Reputation: 587
I have a iterator that basically returns some modify values from a iterator created with sql commands from apsw
class DatabaseIterator():
"""
turns the select statement iterator into a deserialized iterator
I.E. jsonBlob will be a tweet Class
"""
def __init__(self, dbResult):
self.dbResult = copy.copy(dbResult) #copying the iterator from apsw
def __iter__(self):
return self
def __next__(self):
try:
r = self.dbResult.__next__()
return {"id" : r[0], "metadata" : pickle.loads(r[1])}
except StopIteration:
raise StopIteration
I have a class that will perform some actions on this data using the multiprocessing library. To make this work I loop through the iterator and I count how much data is in the iterator:
def __countItemsInIterator(self, iterator):
"""
needed as we do not know length of the iterator until we iterate through it
and may be too big to store as a list in memory
"""
counter = 0
for i in iterator:
counter += 1
return counter
I then loop through the iterator adding data from the iterator to a list. Once we get enough data I assign it to a process to do my work:
for tweet in spaceTimeTweetCollection:
counter += 1
dataset.append(tweet)
if sizeOfDataset % counter == 0 and counter >= section or counter >= sizeOfDataset:
self.start_worker(dataset)
dataset = []
I then clear the list and start again adding more data. I do this because I cannot turn the iterator into a list as the list would be too big to fit in memory.
to copy the iterator to make this work (we can only use a iterator once) I made a temp version of the iterator to count the size:
temp = copy.deepcopy(spaceTimeTweetCollection)
this worked fun with unit tests however when I hook it up to the database it fails.

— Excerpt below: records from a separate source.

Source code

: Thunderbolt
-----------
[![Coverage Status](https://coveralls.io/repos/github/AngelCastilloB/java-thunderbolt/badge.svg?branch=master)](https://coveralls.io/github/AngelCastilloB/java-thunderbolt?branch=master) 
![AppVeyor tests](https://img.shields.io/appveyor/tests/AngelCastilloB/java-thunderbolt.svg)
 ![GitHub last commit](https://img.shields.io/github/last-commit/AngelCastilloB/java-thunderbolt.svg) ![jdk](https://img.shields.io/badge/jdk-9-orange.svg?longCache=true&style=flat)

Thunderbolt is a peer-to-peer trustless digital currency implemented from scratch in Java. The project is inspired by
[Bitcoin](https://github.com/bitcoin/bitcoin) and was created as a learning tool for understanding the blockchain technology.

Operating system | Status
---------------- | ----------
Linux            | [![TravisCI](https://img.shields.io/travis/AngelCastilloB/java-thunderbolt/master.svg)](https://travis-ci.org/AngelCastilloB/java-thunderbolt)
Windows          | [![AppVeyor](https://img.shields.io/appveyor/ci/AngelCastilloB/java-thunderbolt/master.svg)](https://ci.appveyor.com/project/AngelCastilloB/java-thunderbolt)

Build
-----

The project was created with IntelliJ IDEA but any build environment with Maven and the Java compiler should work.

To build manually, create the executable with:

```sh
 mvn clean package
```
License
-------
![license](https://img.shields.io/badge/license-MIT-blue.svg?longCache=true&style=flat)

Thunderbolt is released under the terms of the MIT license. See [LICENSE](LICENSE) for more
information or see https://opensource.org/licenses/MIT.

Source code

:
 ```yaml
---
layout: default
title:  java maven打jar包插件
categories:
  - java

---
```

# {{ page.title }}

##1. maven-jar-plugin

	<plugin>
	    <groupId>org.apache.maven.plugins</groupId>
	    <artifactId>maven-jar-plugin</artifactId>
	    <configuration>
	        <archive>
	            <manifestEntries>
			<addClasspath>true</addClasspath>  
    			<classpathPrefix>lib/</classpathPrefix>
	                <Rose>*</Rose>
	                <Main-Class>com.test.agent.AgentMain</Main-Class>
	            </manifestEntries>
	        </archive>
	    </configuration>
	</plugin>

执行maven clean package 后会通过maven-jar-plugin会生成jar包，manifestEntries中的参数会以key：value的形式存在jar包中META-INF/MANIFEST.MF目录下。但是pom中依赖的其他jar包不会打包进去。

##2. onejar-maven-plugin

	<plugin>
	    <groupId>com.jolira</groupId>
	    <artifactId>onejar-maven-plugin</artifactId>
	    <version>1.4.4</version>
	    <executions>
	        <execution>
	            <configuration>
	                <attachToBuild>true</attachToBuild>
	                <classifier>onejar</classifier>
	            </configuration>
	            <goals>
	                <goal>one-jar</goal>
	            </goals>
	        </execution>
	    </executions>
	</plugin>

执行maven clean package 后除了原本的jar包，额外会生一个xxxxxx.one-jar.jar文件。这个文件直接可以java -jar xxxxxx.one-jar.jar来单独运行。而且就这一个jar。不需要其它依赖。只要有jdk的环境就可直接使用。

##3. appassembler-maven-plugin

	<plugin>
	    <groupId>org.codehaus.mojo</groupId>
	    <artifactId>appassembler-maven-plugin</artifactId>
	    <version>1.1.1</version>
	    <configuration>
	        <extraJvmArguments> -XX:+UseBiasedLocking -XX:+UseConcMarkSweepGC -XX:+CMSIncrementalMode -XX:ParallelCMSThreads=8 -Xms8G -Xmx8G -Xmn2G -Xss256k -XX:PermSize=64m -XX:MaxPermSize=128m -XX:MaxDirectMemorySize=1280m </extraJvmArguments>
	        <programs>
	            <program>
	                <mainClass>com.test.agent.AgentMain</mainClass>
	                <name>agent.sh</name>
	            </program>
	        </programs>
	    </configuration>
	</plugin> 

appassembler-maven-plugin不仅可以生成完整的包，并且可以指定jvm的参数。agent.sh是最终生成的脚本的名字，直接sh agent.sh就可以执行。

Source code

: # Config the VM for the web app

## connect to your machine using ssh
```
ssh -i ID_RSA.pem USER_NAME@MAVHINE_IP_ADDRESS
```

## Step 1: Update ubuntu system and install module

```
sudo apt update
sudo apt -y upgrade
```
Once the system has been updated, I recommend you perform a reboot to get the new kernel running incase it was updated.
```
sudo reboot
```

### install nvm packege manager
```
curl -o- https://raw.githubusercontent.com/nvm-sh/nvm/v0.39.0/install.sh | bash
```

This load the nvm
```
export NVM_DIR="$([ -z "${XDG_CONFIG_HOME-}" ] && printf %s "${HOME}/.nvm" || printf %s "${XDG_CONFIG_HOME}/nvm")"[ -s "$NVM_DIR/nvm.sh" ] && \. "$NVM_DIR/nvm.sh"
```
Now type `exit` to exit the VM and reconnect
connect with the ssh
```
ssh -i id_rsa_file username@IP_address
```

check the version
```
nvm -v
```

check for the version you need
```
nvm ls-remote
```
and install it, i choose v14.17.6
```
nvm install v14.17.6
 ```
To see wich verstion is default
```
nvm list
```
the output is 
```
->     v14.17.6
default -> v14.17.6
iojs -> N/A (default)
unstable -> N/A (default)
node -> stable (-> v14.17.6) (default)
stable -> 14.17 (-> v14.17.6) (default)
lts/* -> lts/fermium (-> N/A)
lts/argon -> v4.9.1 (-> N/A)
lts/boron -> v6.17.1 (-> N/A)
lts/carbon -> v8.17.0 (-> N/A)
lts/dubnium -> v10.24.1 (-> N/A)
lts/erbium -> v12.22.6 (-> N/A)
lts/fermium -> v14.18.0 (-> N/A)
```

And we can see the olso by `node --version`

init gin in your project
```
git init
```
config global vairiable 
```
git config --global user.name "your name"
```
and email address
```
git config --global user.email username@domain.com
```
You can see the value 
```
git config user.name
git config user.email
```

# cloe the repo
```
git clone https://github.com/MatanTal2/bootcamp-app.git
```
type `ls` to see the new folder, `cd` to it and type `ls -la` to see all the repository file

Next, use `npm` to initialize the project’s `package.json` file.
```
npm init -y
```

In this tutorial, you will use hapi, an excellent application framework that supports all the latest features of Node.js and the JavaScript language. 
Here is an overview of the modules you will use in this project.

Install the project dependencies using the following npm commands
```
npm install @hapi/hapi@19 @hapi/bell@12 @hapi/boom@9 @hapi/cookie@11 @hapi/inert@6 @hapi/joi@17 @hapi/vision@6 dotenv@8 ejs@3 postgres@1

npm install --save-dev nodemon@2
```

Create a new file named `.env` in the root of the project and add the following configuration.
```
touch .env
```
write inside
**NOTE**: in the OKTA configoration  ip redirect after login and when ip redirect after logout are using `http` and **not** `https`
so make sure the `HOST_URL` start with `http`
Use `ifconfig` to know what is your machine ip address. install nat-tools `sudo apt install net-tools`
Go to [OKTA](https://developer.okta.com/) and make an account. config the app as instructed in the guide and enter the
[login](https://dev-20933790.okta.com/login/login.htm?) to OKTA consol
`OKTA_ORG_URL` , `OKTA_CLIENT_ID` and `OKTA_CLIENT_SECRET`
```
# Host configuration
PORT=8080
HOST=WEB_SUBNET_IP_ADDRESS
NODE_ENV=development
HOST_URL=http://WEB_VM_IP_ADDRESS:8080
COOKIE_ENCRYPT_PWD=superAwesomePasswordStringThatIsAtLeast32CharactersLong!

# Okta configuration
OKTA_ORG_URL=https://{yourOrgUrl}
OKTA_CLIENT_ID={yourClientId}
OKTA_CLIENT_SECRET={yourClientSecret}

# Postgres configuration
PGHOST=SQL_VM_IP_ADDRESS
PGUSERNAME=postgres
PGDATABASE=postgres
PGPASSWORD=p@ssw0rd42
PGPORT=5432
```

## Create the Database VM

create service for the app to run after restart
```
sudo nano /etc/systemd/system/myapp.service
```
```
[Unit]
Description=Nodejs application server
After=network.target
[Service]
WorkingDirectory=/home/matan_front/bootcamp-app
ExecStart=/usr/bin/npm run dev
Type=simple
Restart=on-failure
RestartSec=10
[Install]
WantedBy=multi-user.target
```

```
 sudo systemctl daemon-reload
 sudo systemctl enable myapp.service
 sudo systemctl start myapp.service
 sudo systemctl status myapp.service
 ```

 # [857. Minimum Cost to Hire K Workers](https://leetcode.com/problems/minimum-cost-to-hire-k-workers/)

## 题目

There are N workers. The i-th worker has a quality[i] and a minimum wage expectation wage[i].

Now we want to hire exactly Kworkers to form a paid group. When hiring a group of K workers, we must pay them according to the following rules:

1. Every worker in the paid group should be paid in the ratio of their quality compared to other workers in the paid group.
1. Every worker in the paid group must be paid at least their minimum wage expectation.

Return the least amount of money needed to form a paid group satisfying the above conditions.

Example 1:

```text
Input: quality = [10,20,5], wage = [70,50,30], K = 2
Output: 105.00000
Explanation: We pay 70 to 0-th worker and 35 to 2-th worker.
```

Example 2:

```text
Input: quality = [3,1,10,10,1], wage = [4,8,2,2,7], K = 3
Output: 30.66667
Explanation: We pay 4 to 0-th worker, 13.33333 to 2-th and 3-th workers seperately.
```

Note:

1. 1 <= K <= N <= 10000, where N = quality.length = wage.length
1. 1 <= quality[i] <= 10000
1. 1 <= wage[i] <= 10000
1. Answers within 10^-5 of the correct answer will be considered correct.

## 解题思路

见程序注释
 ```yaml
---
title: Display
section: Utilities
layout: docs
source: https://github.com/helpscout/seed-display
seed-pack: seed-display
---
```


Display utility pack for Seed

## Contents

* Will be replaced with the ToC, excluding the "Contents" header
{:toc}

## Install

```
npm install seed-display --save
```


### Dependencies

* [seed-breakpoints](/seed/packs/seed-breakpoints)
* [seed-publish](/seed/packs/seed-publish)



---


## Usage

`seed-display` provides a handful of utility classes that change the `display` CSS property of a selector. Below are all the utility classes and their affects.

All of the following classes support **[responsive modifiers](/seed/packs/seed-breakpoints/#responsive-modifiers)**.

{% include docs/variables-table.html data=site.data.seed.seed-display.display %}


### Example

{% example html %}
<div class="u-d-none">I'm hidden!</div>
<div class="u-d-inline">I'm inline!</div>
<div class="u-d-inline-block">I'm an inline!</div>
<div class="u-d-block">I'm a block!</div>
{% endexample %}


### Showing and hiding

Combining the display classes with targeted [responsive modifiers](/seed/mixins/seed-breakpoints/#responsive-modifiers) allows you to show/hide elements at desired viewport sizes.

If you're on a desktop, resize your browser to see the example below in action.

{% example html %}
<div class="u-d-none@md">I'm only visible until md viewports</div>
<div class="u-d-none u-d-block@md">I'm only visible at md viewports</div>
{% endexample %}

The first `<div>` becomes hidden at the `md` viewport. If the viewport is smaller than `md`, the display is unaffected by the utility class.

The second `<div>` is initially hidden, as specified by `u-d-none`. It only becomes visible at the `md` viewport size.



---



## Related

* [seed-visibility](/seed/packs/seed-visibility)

This is because apsw does not like me copying the iterator:
File "C:\Python33\lib\copy.py", line 97, in copy
return _reconstruct(x, rv, 0)
File "C:\Python33\lib\copy.py", line 287, in _reconstruct
y = callable(*args)
File "C:\Python33\lib\copyreg.py", line 88, in __newobj__
return cls.__new__(cls, *args)
TypeError: object.__new__(apsw.Cursor) is not safe, use apsw.Cursor.__new__()
does anyone know how I can solve this?
Upvotes: 0
Views: 54